Re: And Visions of Sugar Plum UTF-8's Dance in Their Heads

From: Kenneth Whistler (kenw@sybase.com)
Date: Tue Jun 12 2001 - 21:59:12 EDT


Jianping responded:

> Kenneth Whistler wrote:
>
> > Jianping wrote:
> >
> > > One thing needs to clarify here is that there is no four byte encoding in
> > > UTF-8S proposal and four byte encoding is illegal but not irregular. As
> > > everything in UTF-8S is perfect match to UTF-16, any blame to this proposal
> > > also applies to UTF-16 encoding form.
> >
> > Well after a couple months arguing about this, it is nice to have
> > this little detail drop into place. Perhaps in another couple
> > of months we could have a complete specification, and then
> > restart the argument.
>
> This is not truth. In its very beginning, we stated that the supplementary character
> will be encoded as a pair of three bytes. That's why we have a new proposal,
> otherwise the proposal will be groundless as it will be same as UTF-8.
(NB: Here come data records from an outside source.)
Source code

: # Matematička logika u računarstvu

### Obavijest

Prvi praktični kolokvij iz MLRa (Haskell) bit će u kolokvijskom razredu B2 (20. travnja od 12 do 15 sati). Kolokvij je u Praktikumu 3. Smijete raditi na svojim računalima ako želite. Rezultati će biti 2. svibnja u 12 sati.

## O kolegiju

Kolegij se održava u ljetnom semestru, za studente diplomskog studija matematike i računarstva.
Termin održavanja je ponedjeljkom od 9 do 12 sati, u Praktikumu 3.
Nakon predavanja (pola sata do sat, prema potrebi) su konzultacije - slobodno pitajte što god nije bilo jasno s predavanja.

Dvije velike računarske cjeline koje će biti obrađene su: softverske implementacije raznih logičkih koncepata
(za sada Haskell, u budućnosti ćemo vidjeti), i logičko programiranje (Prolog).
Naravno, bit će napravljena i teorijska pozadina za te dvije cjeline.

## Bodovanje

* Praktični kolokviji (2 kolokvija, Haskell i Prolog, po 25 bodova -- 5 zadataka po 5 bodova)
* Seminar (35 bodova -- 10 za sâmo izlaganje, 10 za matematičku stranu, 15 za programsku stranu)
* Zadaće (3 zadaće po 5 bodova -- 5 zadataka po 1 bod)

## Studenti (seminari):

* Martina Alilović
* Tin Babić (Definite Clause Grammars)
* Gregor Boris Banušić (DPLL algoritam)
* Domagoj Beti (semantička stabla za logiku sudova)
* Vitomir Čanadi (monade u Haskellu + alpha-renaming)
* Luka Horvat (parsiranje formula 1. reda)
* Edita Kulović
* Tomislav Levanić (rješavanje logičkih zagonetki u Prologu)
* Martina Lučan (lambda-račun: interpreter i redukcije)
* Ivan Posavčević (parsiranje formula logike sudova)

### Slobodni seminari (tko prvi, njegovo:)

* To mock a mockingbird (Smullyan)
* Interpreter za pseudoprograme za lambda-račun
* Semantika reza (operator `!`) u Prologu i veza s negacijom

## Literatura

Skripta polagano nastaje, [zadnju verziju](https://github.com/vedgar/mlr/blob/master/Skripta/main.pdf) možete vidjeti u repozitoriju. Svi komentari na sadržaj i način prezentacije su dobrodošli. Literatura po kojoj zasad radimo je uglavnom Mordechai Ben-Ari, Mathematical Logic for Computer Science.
You're missing the point. To date the specification for UTF-8s
has not been complete. People have openly speculated on the
list (before my message under this new topic) about what the
status of a four-byte supplementary character representation in
UTF-8s would be.

You did state that supplementary characters are encoded in UTF-8s
as pairs of three bytes. Everybody understood that. That was the
well-formedness condition.

What you didn't state were the ill-formedness conditions. Was
valid UTF-8 considered allowable or not under UTF-8s? Was it
ill-formed, and if so, how interpreted, or not?

What you finally stated today is that <F0 90 80 80> is flat-out
*illegal* in UTF-8s. That was a missing piece of the puzzle for anyone
trying to interpret what you are proposing.

> > =============================================================
> >
> > What Jianping is saying now is that F0..F4 are illegal as
> > initiators in UTF-8s. (They are legal initiators in UTF-8.)
> >
> > Also, judging from his statement that "everything in UTF-8S is
> > perfect match to UTF-16", it is quite clear that UTF-8s does
> > *not* meet the Unicode Standard's definition of a UTF. To be
> > a UTF, it has to be a reversible transform of code points (or
> > Unicode scalar values -- there is some argument about which).
> >
>
> Does UTF-16 meet? If UTF-16 does, UTF-8S should.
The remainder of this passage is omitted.